- Requirement:
Every line below must be reproduced exactly; no pictures are to be included.

-------------------------

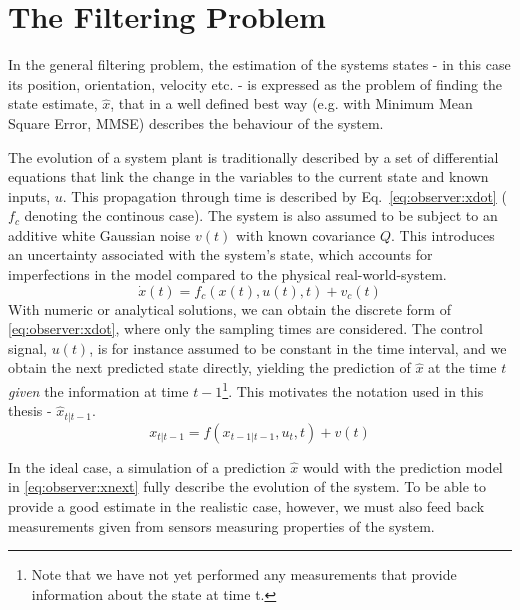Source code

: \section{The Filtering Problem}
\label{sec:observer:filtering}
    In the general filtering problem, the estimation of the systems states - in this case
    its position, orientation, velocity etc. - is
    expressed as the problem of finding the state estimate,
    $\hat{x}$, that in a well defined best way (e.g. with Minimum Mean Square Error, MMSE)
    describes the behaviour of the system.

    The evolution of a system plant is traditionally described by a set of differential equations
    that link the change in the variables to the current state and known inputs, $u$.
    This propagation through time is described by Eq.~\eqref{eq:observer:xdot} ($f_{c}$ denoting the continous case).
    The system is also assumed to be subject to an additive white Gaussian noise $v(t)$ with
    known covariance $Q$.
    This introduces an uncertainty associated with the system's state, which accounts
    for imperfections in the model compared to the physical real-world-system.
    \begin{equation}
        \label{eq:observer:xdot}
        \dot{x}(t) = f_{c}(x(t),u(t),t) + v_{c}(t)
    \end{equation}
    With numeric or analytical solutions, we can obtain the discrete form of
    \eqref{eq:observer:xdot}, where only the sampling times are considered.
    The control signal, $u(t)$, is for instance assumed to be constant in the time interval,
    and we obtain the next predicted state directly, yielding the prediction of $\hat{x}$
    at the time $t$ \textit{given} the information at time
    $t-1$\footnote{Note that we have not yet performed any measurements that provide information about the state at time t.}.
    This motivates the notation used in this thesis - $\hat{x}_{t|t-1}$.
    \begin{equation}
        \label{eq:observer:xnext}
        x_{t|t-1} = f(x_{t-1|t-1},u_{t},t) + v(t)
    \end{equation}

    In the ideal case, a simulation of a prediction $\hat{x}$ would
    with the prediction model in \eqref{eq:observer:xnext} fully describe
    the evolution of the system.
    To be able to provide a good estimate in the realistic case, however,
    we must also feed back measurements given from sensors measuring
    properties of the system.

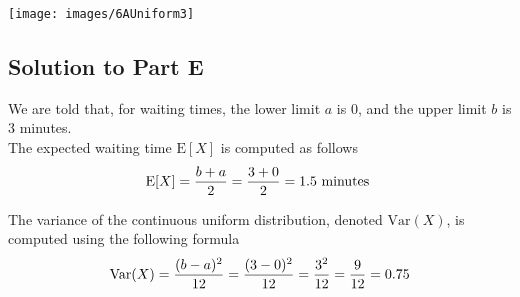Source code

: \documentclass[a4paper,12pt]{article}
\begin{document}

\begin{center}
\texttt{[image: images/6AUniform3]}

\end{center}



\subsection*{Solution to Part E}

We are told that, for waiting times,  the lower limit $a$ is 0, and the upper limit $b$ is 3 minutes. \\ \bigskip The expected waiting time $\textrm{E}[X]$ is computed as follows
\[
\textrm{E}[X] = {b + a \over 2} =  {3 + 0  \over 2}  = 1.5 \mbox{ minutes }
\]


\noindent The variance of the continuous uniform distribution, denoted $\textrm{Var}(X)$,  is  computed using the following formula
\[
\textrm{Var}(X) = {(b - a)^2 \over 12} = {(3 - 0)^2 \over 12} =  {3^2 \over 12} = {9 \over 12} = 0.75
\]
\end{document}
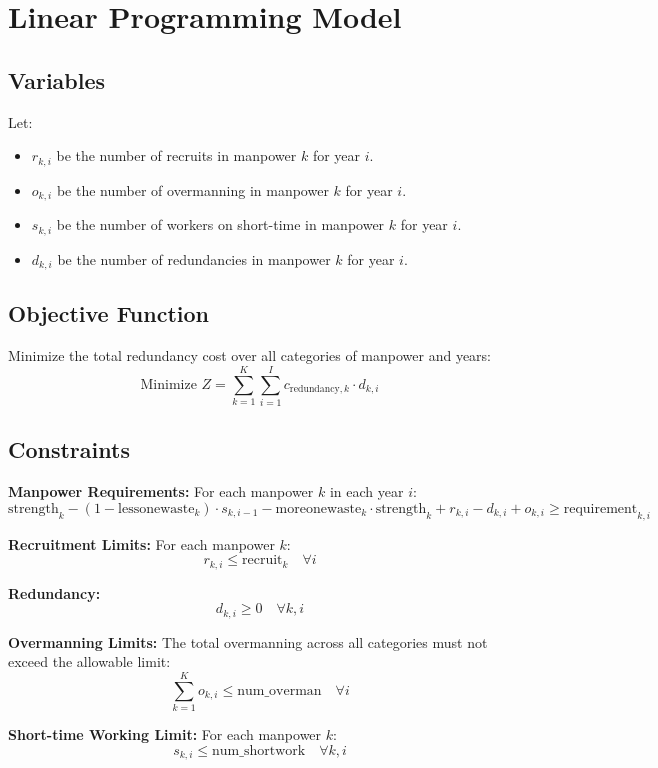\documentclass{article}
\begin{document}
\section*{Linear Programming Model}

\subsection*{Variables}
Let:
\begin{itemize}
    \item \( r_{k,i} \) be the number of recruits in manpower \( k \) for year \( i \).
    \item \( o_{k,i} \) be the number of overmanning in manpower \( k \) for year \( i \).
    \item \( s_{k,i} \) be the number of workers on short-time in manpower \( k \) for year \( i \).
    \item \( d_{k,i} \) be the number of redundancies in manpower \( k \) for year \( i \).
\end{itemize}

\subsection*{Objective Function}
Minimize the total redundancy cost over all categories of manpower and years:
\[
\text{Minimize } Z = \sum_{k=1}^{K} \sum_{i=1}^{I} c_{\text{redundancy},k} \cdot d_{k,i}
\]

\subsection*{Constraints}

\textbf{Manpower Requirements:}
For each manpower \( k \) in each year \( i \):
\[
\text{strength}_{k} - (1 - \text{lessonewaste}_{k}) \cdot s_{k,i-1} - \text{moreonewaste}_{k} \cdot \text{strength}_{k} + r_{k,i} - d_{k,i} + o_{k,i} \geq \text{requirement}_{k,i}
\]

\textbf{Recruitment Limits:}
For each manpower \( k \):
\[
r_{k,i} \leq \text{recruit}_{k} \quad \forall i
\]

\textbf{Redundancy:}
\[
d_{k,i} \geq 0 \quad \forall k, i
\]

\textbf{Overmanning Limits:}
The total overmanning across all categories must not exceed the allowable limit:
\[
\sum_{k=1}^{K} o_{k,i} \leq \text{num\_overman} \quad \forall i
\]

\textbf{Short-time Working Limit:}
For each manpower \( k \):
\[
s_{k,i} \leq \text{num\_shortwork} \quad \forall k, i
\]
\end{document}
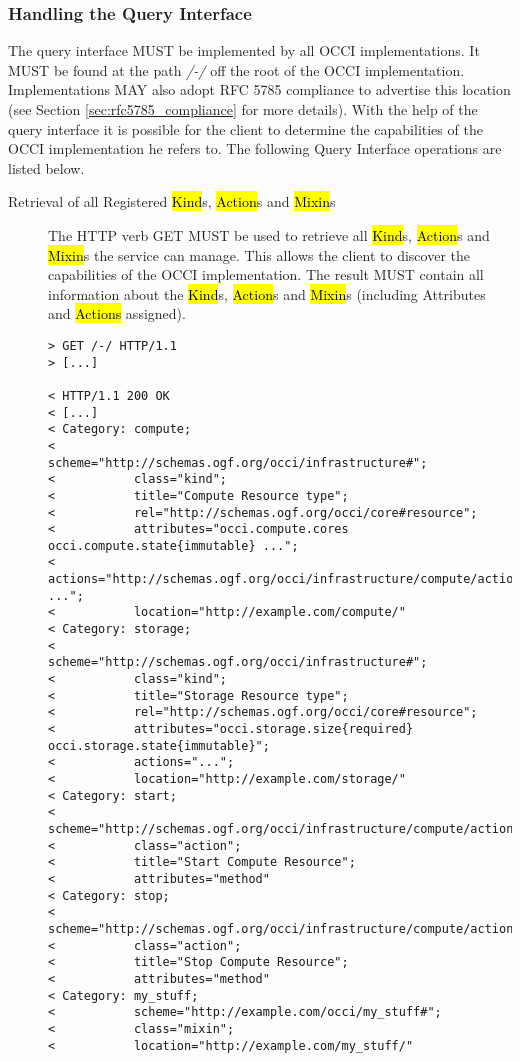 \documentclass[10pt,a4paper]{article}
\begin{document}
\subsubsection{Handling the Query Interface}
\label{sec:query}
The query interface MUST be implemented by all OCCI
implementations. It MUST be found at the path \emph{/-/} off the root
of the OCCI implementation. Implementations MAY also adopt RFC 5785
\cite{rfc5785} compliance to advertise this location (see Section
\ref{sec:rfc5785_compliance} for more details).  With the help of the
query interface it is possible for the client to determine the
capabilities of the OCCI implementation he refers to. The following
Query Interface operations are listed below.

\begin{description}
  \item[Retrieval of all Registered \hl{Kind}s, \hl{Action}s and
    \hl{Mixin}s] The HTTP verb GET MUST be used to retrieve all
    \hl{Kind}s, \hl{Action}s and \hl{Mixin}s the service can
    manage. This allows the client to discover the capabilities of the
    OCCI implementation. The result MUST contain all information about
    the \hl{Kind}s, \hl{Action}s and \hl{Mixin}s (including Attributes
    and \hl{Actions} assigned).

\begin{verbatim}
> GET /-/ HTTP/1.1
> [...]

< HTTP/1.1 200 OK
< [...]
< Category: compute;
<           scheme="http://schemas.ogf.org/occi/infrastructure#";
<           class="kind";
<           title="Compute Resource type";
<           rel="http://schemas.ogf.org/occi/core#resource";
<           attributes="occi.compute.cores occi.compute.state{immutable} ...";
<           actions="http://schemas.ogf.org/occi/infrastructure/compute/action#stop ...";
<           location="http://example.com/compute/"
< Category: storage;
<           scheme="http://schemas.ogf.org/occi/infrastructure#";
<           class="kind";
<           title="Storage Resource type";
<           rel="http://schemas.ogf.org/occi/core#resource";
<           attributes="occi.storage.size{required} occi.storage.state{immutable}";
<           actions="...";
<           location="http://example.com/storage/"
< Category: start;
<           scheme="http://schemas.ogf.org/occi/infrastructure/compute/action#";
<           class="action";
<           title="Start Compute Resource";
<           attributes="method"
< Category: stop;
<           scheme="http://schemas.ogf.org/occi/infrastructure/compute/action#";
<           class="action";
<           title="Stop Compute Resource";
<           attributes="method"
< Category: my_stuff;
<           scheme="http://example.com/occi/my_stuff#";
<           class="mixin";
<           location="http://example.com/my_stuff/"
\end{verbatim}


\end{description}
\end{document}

-------------------------

- Response to the exercise:
Source code

: \section{The Filtering Problem}
\label{sec:observer:filtering}
    In the general filtering problem, the estimation of the systems states - in this case
    its position, orientation, velocity etc. - is
    expressed as the problem of finding the state estimate,
    $\hat{x}$, that in a well defined best way (e.g. with Minimum Mean Square Error, MMSE)
    describes the behaviour of the system.

    The evolution of a system plant is traditionally described by a set of differential equations
    that link the change in the variables to the current state and known inputs, $u$.
    This propagation through time is described by Eq.~\eqref{eq:observer:xdot} ($f_{c}$ denoting the continous case).
    The system is also assumed to be subject to an additive white Gaussian noise $v(t)$ with
    known covariance $Q$.
    This introduces an uncertainty associated with the system's state, which accounts
    for imperfections in the model compared to the physical real-world-system.
    \begin{equation}
        \label{eq:observer:xdot}
        \dot{x}(t) = f_{c}(x(t),u(t),t) + v_{c}(t)
    \end{equation}
    With numeric or analytical solutions, we can obtain the discrete form of
    \eqref{eq:observer:xdot}, where only the sampling times are considered.
    The control signal, $u(t)$, is for instance assumed to be constant in the time interval,
    and we obtain the next predicted state directly, yielding the prediction of $\hat{x}$
    at the time $t$ \textit{given} the information at time
    $t-1$\footnote{Note that we have not yet performed any measurements that provide information about the state at time t.}.
    This motivates the notation used in this thesis - $\hat{x}_{t|t-1}$.
    \begin{equation}
        \label{eq:observer:xnext}
        x_{t|t-1} = f(x_{t-1|t-1},u_{t},t) + v(t)
    \end{equation}

    In the ideal case, a simulation of a prediction $\hat{x}$ would
    with the prediction model in \eqref{eq:observer:xnext} fully describe
    the evolution of the system.
    To be able to provide a good estimate in the realistic case, however,
    we must also feed back measurements given from sensors measuring
    properties of the system.

Source code

: \documentclass[a4paper,12pt]{article}
\begin{document}

\begin{center}
\texttt{[image: images/6AUniform3]}

\end{center}



\subsection*{Solution to Part E}

We are told that, for waiting times,  the lower limit $a$ is 0, and the upper limit $b$ is 3 minutes. \\ \bigskip The expected waiting time $\textrm{E}[X]$ is computed as follows
\[
\textrm{E}[X] = {b + a \over 2} =  {3 + 0  \over 2}  = 1.5 \mbox{ minutes }
\]


\noindent The variance of the continuous uniform distribution, denoted $\textrm{Var}(X)$,  is  computed using the following formula
\[
\textrm{Var}(X) = {(b - a)^2 \over 12} = {(3 - 0)^2 \over 12} =  {3^2 \over 12} = {9 \over 12} = 0.75
\]
\end{document}
\documentclass{article}
\begin{document}
\section*{Linear Programming Model}

\subsection*{Variables}
Let:
\begin{itemize}
    \item \( r_{k,i} \) be the number of recruits in manpower \( k \) for year \( i \).
    \item \( o_{k,i} \) be the number of overmanning in manpower \( k \) for year \( i \).
    \item \( s_{k,i} \) be the number of workers on short-time in manpower \( k \) for year \( i \).
    \item \( d_{k,i} \) be the number of redundancies in manpower \( k \) for year \( i \).
\end{itemize}

\subsection*{Objective Function}
Minimize the total redundancy cost over all categories of manpower and years:
\[
\text{Minimize } Z = \sum_{k=1}^{K} \sum_{i=1}^{I} c_{\text{redundancy},k} \cdot d_{k,i}
\]

\subsection*{Constraints}

\textbf{Manpower Requirements:}
For each manpower \( k \) in each year \( i \):
\[
\text{strength}_{k} - (1 - \text{lessonewaste}_{k}) \cdot s_{k,i-1} - \text{moreonewaste}_{k} \cdot \text{strength}_{k} + r_{k,i} - d_{k,i} + o_{k,i} \geq \text{requirement}_{k,i}
\]

\textbf{Recruitment Limits:}
For each manpower \( k \):
\[
r_{k,i} \leq \text{recruit}_{k} \quad \forall i
\]

\textbf{Redundancy:}
\[
d_{k,i} \geq 0 \quad \forall k, i
\]

\textbf{Overmanning Limits:}
The total overmanning across all categories must not exceed the allowable limit:
\[
\sum_{k=1}^{K} o_{k,i} \leq \text{num\_overman} \quad \forall i
\]

\textbf{Short-time Working Limit:}
For each manpower \( k \):
\[
s_{k,i} \leq \text{num\_shortwork} \quad \forall k, i
\]
\end{document}
 \documentclass[10pt,a4paper]{article}
\begin{document}
\subsubsection{Handling the Query Interface}
\label{sec:query}
The query interface MUST be implemented by all OCCI
implementations. It MUST be found at the path \emph{/-/} off the root
of the OCCI implementation. Implementations MAY also adopt RFC 5785
\cite{rfc5785} compliance to advertise this location (see Section
\ref{sec:rfc5785_compliance} for more details).  With the help of the
query interface it is possible for the client to determine the
capabilities of the OCCI implementation he refers to. The following
Query Interface operations are listed below.

\begin{description}
  \item[Retrieval of all Registered \hl{Kind}s, \hl{Action}s and
    \hl{Mixin}s] The HTTP verb GET MUST be used to retrieve all
    \hl{Kind}s, \hl{Action}s and \hl{Mixin}s the service can
    manage. This allows the client to discover the capabilities of the
    OCCI implementation. The result MUST contain all information about
    the \hl{Kind}s, \hl{Action}s and \hl{Mixin}s (including Attributes
    and \hl{Actions} assigned).

\begin{verbatim}
> GET /-/ HTTP/1.1
> [...]

< HTTP/1.1 200 OK
< [...]
< Category: compute;
<           scheme="http://schemas.ogf.org/occi/infrastructure#";
<           class="kind";
<           title="Compute Resource type";
<           rel="http://schemas.ogf.org/occi/core#resource";
<           attributes="occi.compute.cores occi.compute.state{immutable} ...";
<           actions="http://schemas.ogf.org/occi/infrastructure/compute/action#stop ...";
<           location="http://example.com/compute/"
< Category: storage;
<           scheme="http://schemas.ogf.org/occi/infrastructure#";
<           class="kind";
<           title="Storage Resource type";
<           rel="http://schemas.ogf.org/occi/core#resource";
<           attributes="occi.storage.size{required} occi.storage.state{immutable}";
<           actions="...";
<           location="http://example.com/storage/"
< Category: start;
<           scheme="http://schemas.ogf.org/occi/infrastructure/compute/action#";
<           class="action";
<           title="Start Compute Resource";
<           attributes="method"
< Category: stop;
<           scheme="http://schemas.ogf.org/occi/infrastructure/compute/action#";
<           class="action";
<           title="Stop Compute Resource";
<           attributes="method"
< Category: my_stuff;
<           scheme="http://example.com/occi/my_stuff#";
<           class="mixin";
<           location="http://example.com/my_stuff/"
\end{verbatim}


\end{description}
\end{document}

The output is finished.